The accomplishments treadmill

It is tempting to measure ourselves against others, on the basis of our accomplishments. After all, unlike wealth and income, accomplishments have that veneer of desert attached to them – we tend to see how much money we have, beyond a certain point, a somewhat arbitrary measure of self-worth; whereas accomplishments and achievements – now those seem to be what truly attests to individual competence and character.
And indeed, accomplishments supersede mere status or prestige – on the grounds that they are internal. No one can take away what you’ve done – whilst status, reputation, and external recognition, are all fundamentally transient entities that render one subject to the arbitrary whims of others. Reputation-chasing is not particularly helpful and plausibly futile, if one is trying to make it big in a scene where one is not known to others.
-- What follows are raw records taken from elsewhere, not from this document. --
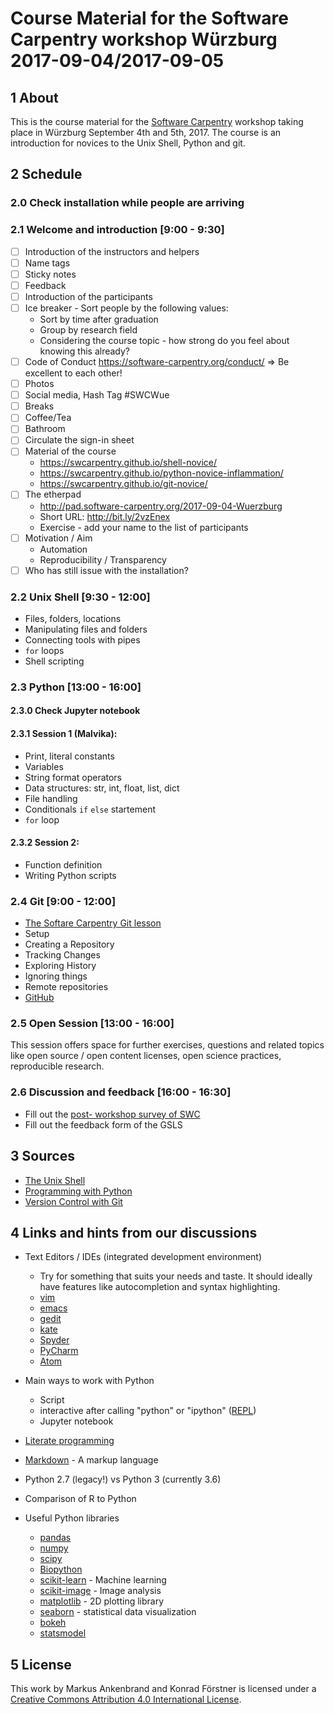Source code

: # Course Material for the Software Carpentry workshop Würzburg 2017-09-04/2017-09-05

## 1 About

This is the course material for
the [Software Carpentry](http://software-carpentry.org/) workshop
taking place in Würzburg September 4th and 5th, 2017. The course is an
introduction for novices to the Unix Shell, Python and git.

## 2 Schedule

### 2.0 Check installation while people are arriving

### 2.1 Welcome and introduction [9:00 - 9:30]

- [ ] Introduction of the instructors and helpers
- [ ] Name tags
- [ ] Sticky notes
- [ ] Feedback
- [ ] Introduction of the participants
- [ ] Ice breaker - Sort people by the following values:
  - Sort by time after graduation
  - Group by research field
  - Considering the course topic - how strong do you feel about knowing this already?
- [ ] Code of Conduct https://software-carpentry.org/conduct/  => Be excellent to each other!
- [ ] Photos
- [ ] Social media, Hash Tag #SWCWue
- [ ] Breaks
- [ ] Coffee/Tea
- [ ] Bathroom
- [ ] Circulate the sign-in sheet
- [ ] Material of the course
  - https://swcarpentry.github.io/shell-novice/
  - https://swcarpentry.github.io/python-novice-inflammation/
  - https://swcarpentry.github.io/git-novice/
- [ ] The etherpad
  - http://pad.software-carpentry.org/2017-09-04-Wuerzburg
  -  Short URL: http://bit.ly/2vzEnex
  - Exercise - add your name to the list of participants
- [ ] Motivation / Aim
  - Automation
  - Reproducibility / Transparency
- [ ] Who has still issue with the installation?

### 2.2 Unix Shell [9:30 - 12:00]

- Files, folders, locations
- Manipulating files and folders
- Connecting tools with pipes
- `for` loops
- Shell scripting

### 2.3 Python [13:00 - 16:00]

#### 2.3.0 Check Jupyter notebook

#### 2.3.1 Session 1 (Malvika):

- Print, literal constants
- Variables
- String format operators
- Data structures: str, int, float, list, dict
- File handling
- Conditionals `if` `else` startement
- `for` loop

#### 2.3.2 Session 2:

- Function definition
- Writing Python scripts

### 2.4 Git [9:00 - 12:00]

- [The Softare Carpentry Git lesson](https://swcarpentry.github.io/git-novice/)
- Setup
- Creating a Repository
- Tracking Changes
- Exploring History
- Ignoring things
- Remote repositories
- [GitHub](https://github.com/)

### 2.5 Open Session [13:00 - 16:00]

This session offers space for further exercises, questions and related
topics like open source / open content licenses, open science practices,
reproducible research.

### 2.6 Discussion and feedback [16:00 - 16:30]

- Fill out the [post- workshop survey of
  SWC](https://www.surveymonkey.com/r/swc_post_workshop_v1?workshop_id=2017-07-03-Wuerzburg)
- Fill out the feedback form of the GSLS

## 3 Sources

- [The Unix Shell](https://swcarpentry.github.io/shell-novice/)
- [Programming with Python](https://swcarpentry.github.io/python-novice-inflammation/)
- [Version Control with Git](https://swcarpentry.github.io/git-novice/)

## 4 Links and hints from our discussions

- Text Editors / IDEs (integrated development environment)
  - Try for something that suits your needs and taste. It should
    ideally have features like autocompletion and syntax highlighting.
  - [vim](http://www.vim.org/)
  - [emacs](https://www.gnu.org/software/emacs/)
  - [gedit](https://wiki.gnome.org/Apps/Gedit)
  - [kate](https://kate-editor.org/)
  - [Spyder](https://pythonhosted.org/spyder/)
  - [PyCharm](https://www.jetbrains.com/pycharm/)
  - [Atom](https://atom.io/)

- Main ways to work with Python
  - Script
  - interactive after calling "python" or "ipython" ([REPL](https://en.wikipedia.org/wiki/Read%E2%80%93eval%E2%80%93print_loop))
  - Jupyter notebook

- [Literate programming](https://de.wikipedia.org/wiki/Literate_programming)

- [Markdown](https://en.wikipedia.org/wiki/Markdown) - A markup language
- Python 2.7 (legacy!) vs Python 3 (currently 3.6)
- Comparison of R to Python

- Useful Python libraries
  - [pandas](http://pandas.pydata.org/)
  - [numpy](http://www.numpy.org/)
  - [scipy](https://www.scipy.org/)
  - [Biopython](http://biopython.org/) 
  - [scikit-learn](http://scikit-learn.org) - Machine learning
  - [scikit-image](http://scikit-image.org/) - Image analysis
  - [matplotlib](http://matplotlib.org/) - 2D plotting library
  - [seaborn](https://seaborn.pydata.org/) - statistical data visualization
  - [bokeh](http://bokeh.pydata.org)
  - [statsmodel](http://statsmodels.sourceforge.net/)

## 5 License

This work by Markus Ankenbrand and Konrad Förstner is
licensed under a
[Creative Commons Attribution 4.0 International License](https://creativecommons.org/licenses/by/4.0/).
Above all, as social animals, we tend to compare with one another – we engage each other through the discourses of envy and anger; the former, for we constantly feel dissatisfied at what we have; the latter, for we always feel we deserve better. Hence enters what Jean-Jacques Rousseau terms amour propre – esteem derived through the approval and endorsement of others.
Yet this accomplishments treadmill is equally dangerous as all of the other forms of superficial metrics of value generated and manufactured by our society. This covenant, that our source of value must come from external sources – especially those endowed with intellectual and social capital to shape how we think – is a dangerous one, for it leads us down the slippery slope of inadvertently selling ourselves out, and selling ourselves to those who wield the powers of constructing and maintaining the value hierarchy.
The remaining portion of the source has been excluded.